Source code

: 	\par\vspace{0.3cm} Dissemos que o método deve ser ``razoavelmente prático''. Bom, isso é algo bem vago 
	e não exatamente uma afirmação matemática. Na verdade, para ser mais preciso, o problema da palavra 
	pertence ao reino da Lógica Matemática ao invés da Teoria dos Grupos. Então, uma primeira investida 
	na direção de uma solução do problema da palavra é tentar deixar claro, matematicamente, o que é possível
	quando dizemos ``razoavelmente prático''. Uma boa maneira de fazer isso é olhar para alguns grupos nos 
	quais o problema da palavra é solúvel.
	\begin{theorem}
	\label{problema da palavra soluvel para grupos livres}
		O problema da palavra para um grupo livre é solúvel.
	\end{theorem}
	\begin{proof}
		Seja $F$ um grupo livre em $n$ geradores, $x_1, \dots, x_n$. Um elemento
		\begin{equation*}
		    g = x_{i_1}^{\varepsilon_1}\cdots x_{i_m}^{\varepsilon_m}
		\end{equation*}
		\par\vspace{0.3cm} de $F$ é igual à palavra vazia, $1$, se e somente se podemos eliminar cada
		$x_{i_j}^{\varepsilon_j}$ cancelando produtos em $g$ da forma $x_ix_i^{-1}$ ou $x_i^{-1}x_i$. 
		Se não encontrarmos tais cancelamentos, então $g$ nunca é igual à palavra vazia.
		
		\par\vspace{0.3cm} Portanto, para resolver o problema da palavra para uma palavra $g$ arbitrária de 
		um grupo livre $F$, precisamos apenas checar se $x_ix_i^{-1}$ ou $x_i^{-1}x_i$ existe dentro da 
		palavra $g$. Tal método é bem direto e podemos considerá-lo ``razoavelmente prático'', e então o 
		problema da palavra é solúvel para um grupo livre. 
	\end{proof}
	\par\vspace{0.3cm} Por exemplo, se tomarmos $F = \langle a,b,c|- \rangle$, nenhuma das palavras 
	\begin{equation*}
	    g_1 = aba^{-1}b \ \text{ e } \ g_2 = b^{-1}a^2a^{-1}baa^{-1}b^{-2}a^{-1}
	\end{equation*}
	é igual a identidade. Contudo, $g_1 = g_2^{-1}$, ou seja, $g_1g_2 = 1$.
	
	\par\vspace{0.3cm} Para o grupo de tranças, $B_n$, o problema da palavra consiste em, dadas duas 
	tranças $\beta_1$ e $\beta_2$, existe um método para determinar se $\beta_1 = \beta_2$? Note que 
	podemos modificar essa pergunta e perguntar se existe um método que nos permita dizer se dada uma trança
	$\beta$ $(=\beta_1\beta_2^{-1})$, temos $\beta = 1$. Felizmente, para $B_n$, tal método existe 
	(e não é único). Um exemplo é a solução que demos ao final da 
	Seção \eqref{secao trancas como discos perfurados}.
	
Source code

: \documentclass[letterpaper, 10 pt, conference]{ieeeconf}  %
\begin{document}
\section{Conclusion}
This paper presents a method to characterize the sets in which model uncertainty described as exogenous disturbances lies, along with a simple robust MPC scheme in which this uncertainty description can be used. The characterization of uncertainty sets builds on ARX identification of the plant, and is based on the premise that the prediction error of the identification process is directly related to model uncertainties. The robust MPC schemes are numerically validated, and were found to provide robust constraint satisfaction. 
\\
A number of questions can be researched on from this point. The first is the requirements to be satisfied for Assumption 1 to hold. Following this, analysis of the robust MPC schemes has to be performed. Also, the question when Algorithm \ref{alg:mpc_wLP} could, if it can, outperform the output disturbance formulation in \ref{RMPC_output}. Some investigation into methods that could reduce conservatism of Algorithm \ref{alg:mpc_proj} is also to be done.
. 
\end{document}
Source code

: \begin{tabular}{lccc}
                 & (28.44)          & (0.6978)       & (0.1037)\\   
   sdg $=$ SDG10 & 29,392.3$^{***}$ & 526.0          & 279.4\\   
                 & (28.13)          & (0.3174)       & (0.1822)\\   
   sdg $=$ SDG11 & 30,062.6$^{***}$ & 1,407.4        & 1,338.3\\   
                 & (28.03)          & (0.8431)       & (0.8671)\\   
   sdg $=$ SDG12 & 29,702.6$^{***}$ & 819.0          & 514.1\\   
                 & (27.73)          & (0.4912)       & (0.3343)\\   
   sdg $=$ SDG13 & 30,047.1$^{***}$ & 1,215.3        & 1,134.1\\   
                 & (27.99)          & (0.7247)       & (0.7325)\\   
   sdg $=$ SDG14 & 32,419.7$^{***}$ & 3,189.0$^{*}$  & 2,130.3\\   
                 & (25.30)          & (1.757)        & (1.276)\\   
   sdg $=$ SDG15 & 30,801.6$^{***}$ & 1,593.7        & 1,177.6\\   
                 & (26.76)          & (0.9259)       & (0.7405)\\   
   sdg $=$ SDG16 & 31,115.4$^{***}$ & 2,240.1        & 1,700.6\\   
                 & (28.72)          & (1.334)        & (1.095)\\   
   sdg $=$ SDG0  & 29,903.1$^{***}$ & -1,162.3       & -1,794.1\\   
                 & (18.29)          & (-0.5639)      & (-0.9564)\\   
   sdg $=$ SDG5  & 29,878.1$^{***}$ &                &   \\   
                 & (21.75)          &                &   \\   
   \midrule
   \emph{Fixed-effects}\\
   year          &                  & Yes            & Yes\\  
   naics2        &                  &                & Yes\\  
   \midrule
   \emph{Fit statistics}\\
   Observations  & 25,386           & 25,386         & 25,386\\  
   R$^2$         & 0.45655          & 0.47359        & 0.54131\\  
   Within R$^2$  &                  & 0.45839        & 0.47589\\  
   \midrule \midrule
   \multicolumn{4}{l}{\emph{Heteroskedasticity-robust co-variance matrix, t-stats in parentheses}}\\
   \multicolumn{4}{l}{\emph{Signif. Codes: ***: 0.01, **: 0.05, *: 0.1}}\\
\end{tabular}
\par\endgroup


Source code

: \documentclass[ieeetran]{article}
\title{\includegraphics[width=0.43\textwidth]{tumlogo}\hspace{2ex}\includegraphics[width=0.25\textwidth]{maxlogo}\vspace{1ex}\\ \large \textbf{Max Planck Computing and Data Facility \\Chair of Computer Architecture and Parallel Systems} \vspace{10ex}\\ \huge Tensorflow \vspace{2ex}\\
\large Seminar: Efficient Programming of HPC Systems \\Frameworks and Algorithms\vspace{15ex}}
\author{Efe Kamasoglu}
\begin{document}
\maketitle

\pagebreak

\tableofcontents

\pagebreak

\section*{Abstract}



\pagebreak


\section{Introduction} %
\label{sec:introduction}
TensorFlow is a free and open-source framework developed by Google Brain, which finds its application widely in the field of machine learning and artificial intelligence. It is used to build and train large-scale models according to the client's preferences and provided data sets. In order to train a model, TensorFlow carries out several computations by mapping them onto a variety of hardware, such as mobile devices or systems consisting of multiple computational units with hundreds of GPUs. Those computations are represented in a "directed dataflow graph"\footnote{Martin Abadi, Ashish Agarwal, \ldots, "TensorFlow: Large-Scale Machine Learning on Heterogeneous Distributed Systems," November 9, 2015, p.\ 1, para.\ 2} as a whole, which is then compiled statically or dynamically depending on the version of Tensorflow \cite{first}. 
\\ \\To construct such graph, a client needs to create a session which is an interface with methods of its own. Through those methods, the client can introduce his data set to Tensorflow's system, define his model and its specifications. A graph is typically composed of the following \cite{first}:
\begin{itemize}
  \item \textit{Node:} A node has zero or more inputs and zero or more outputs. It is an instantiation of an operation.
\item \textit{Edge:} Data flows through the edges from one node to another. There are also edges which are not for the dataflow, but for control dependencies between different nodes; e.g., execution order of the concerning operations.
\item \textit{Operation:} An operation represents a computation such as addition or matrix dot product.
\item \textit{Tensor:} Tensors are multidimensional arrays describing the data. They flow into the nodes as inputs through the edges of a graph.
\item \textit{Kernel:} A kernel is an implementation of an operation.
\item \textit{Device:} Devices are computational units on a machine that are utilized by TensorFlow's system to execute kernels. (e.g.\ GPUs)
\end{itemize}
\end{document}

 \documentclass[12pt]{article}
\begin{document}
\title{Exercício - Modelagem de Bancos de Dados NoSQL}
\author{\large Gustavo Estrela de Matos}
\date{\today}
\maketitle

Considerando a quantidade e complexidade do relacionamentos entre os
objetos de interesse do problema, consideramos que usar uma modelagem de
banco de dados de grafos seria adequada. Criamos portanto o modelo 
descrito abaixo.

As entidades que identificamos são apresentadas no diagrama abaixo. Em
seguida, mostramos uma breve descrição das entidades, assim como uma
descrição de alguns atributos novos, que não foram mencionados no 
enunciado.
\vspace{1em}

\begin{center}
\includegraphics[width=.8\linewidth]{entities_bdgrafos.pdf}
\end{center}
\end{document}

===============

ACTIVITY — Whenever the word "abaixo" shows up in a line of the entries, list that line.

TASK RESULT —
descrito abaixo.
As entidades que identificamos são apresentadas no diagrama abaixo. Em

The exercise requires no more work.